Pin surprises Son with a visit at his dorm room and finds Son's guitar on the floor. Son is not happy about the surprise visit, but then Pin discovers a note Son has written to Noh. Pin misunderstands Son's intentions and accuses him of lying and hiding secrets. Pin then decides they should break up.

=== Part Three ===
Noh gets upset when Phun says he has no time. He points out that Phun seems to find time to have coffee with Pin and Two, even as he claims he is too busy to meet Noh. Angry with Phun, Noh reminds Phun that he also has a busy schedule, but when he gets a moment, he always goes to find Phun. However, when Phun's schedule lets up, he never tries to find Noh. Noh decides that if it is too hard for Phun to find time for him, then they should stop seeing each other.

Phun doesn't understand Noh's anger and calls the issue small. Noh insists that it is not a small issue. If they cannot find time during their fourth year of school, he wonders what will happen in the future when they both become even busier with their careers. Noh feels it is easier that they break up now, rather than later. Phun would also be able to find someone better in the future.

Upset, Phun says he does not want anyone else. He hugs Noh and reminds Noh that he promised not to talk about breaking up with him. Phun then tells Noh that he is willing to do everything to keep Noh by his side forever. All Noh has to do is ask, and he will do anything for their relationship. They make up on the street, and Noh smiles in relief.

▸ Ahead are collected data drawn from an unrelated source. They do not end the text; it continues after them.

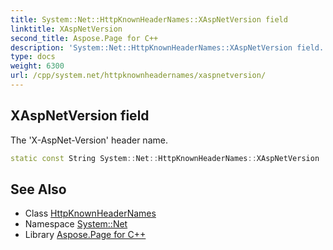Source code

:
 ```yaml
---
title: System::Net::HttpKnownHeaderNames::XAspNetVersion field
linktitle: XAspNetVersion
second_title: Aspose.Page for C++
description: 'System::Net::HttpKnownHeaderNames::XAspNetVersion field. The ''X-AspNet-Version'' header name in C++.'
type: docs
weight: 6300
url: /cpp/system.net/httpknownheadernames/xaspnetversion/
---
```

## XAspNetVersion field


The 'X-AspNet-Version' header name.

```cpp
static const String System::Net::HttpKnownHeaderNames::XAspNetVersion
```

## See Also

* Class [HttpKnownHeaderNames](../)
* Namespace [System::Net](../../)
* Library [Aspose.Page for C++](../../../)
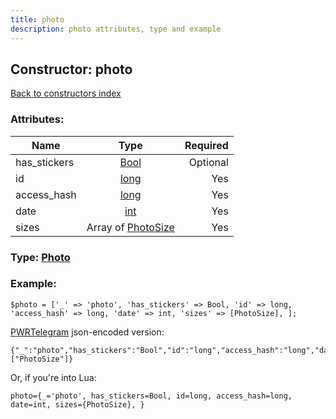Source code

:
 ```yaml
---
title: photo
description: photo attributes, type and example
---
```

## Constructor: photo  
[Back to constructors index](index.md)



### Attributes:

| Name     |    Type       | Required |
|----------|:-------------:|---------:|
|has\_stickers|[Bool](../types/Bool.md) | Optional|
|id|[long](../types/long.md) | Yes|
|access\_hash|[long](../types/long.md) | Yes|
|date|[int](../types/int.md) | Yes|
|sizes|Array of [PhotoSize](../types/PhotoSize.md) | Yes|



### Type: [Photo](../types/Photo.md)


### Example:

```
$photo = ['_' => 'photo', 'has_stickers' => Bool, 'id' => long, 'access_hash' => long, 'date' => int, 'sizes' => [PhotoSize], ];
```  

[PWRTelegram](https://pwrtelegram.xyz) json-encoded version:

```
{"_":"photo","has_stickers":"Bool","id":"long","access_hash":"long","date":"int","sizes":["PhotoSize"]}
```


Or, if you're into Lua:  


```
photo={_='photo', has_stickers=Bool, id=long, access_hash=long, date=int, sizes={PhotoSize}, }

```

Two tells Wish that if his feelings are like a joke to Wish then he does not want to date him. When Two gets up to leave, Wish tells him that he was going to ask if Two could be his boyfriend. Two is unbelieving at first, but then Wish insists he is serious, and Two agrees after some teasing, dubbing their relationship 'Two-Wish'.

Pin insists that he cannot trust Son because Son had lied to him about teaching Noh English and many other things. Pin starts to walk out after deciding they should break up if they cannot have trust in each other. Son breaks down and tells Pin the truth about his guitar lessons with Noh. Son tells Pin that he wanted to play a song for Pin on his birthday and asked for Noh's help. Son sings his song to Pin, he apologizes for lying and they make up.

The series ends with a round of happy smiles and tight hugs.

== Cast ==

=== Main roles ===

- Captain Chonlathorn Kongyingyong as Noh

Noh is a Music major student, who is also Phun's longtime boyfriend. Noh is the main character in Love Sick the Series.

- White Nawat Phumphothingam as Phun

Phun is an Economics major student, who is Noh's longtime boyfriend. Phun is a major character in Love Sick the Series.

- Suppapong Udomkaewkanjana (Saint) as Son
- Tanapon Sukumpantanasan (Perth) as Pin
- Rathavit Kijwaraluk (Plan) as Wish
- Phiravich Attachitsataporn (Mean) as Two

=== Supporting/guest roles ===

- God Itthipat Thanit as Doctor
- Blue Pongtiwat Tangwancharoen (Guest)
- Yacht Surat Permpoonsavat (Guest)
- Boun Noppanut Guntachai (Guest)

== Production ==
Reminders the series is directed by New Siwaj Sawatmaneekul and promoted by Hive and 4nologue. The last part of the series was first screened during the Millennial's Choice 2019 Fan meeting Reminders, and then aired on Line TV.